### What you need to do
Go through the material below and report how many lines contain "working". Give only the number.

============

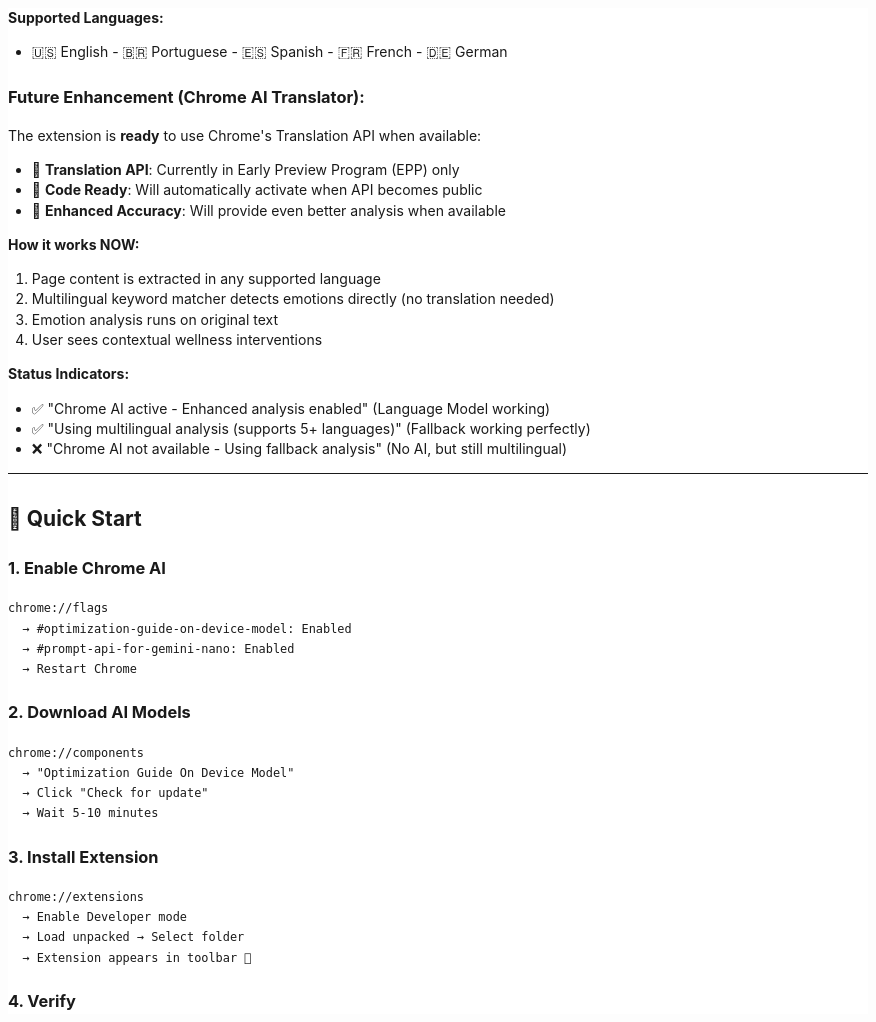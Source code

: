 **Supported Languages:**
- 🇺🇸 English - 🇧🇷 Portuguese - 🇪🇸 Spanish - 🇫🇷 French - 🇩🇪 German

### **Future Enhancement (Chrome AI Translator):**
The extension is **ready** to use Chrome's Translation API when available:
- 🔄 **Translation API**: Currently in Early Preview Program (EPP) only
- 📝 **Code Ready**: Will automatically activate when API becomes public
- 🚀 **Enhanced Accuracy**: Will provide even better analysis when available

**How it works NOW:**
1. Page content is extracted in any supported language
2. Multilingual keyword matcher detects emotions directly (no translation needed)
3. Emotion analysis runs on original text
4. User sees contextual wellness interventions

**Status Indicators:**
- ✅ "Chrome AI active - Enhanced analysis enabled" (Language Model working)
- ✅ "Using multilingual analysis (supports 5+ languages)" (Fallback working perfectly)
- ❌ "Chrome AI not available - Using fallback analysis" (No AI, but still multilingual)

---

## 🚀 Quick Start

### 1. Enable Chrome AI

```
chrome://flags
  → #optimization-guide-on-device-model: Enabled
  → #prompt-api-for-gemini-nano: Enabled
  → Restart Chrome
```

### 2. Download AI Models

```
chrome://components
  → "Optimization Guide On Device Model"
  → Click "Check for update"
  → Wait 5-10 minutes
```

### 3. Install Extension

```
chrome://extensions
  → Enable Developer mode
  → Load unpacked → Select folder
  → Extension appears in toolbar 🧘
```

### 4. Verify
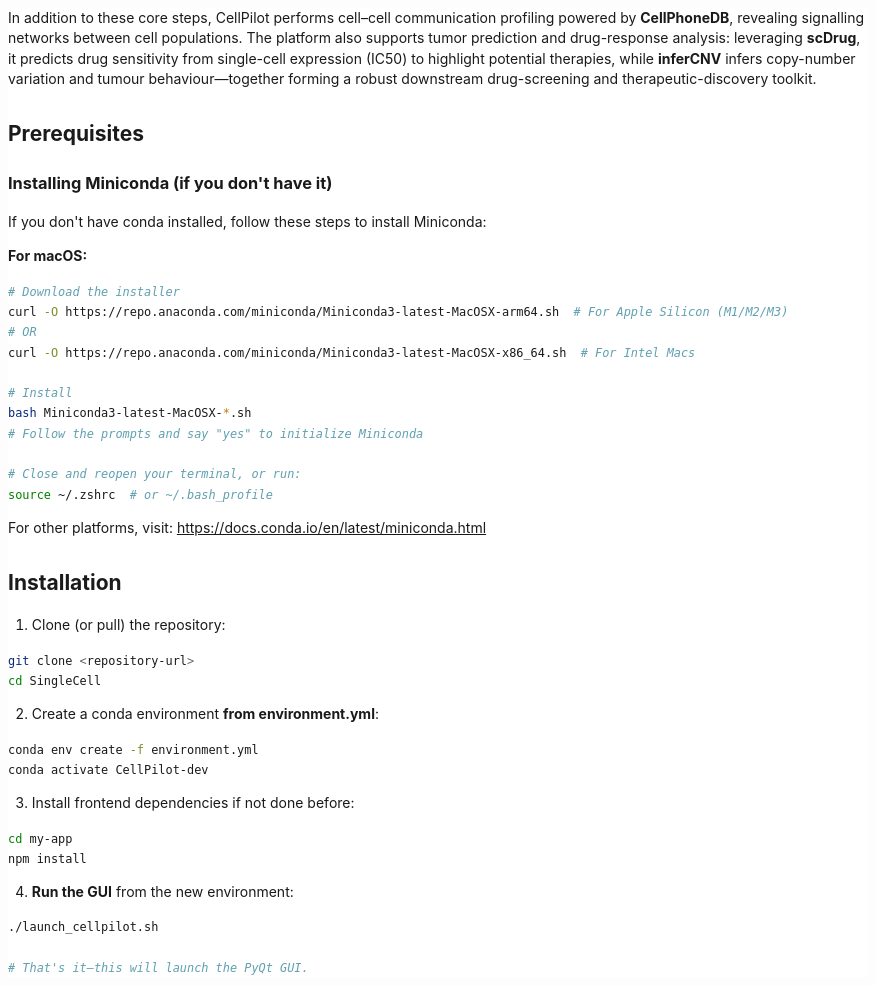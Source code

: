 In addition to these core steps, CellPilot performs cell–cell communication profiling powered by <b>CellPhoneDB</b>, revealing signalling networks between cell populations.  The platform also supports tumor prediction and drug-response analysis: leveraging <b>scDrug</b>, it predicts drug sensitivity from single-cell expression (IC50) to highlight potential therapies, while <b>inferCNV</b> infers copy-number variation and tumour behaviour—together forming a robust downstream drug-screening and therapeutic-discovery toolkit.

## Prerequisites

### Installing Miniconda (if you don't have it)

If you don't have conda installed, follow these steps to install Miniconda:

**For macOS:**
```bash
# Download the installer
curl -O https://repo.anaconda.com/miniconda/Miniconda3-latest-MacOSX-arm64.sh  # For Apple Silicon (M1/M2/M3)
# OR
curl -O https://repo.anaconda.com/miniconda/Miniconda3-latest-MacOSX-x86_64.sh  # For Intel Macs

# Install
bash Miniconda3-latest-MacOSX-*.sh
# Follow the prompts and say "yes" to initialize Miniconda

# Close and reopen your terminal, or run:
source ~/.zshrc  # or ~/.bash_profile
```

For other platforms, visit: https://docs.conda.io/en/latest/miniconda.html

## Installation

1. Clone (or pull) the repository:
```bash
git clone <repository-url>
cd SingleCell
```

2. Create a conda environment **from environment.yml**:
```bash
conda env create -f environment.yml
conda activate CellPilot-dev
```

3. Install frontend dependencies if not done before:
```bash
cd my-app
npm install
```

4. **Run the GUI** from the new environment:
```bash
./launch_cellpilot.sh

# That's it—this will launch the PyQt GUI.
```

============

### Output for this exercise
2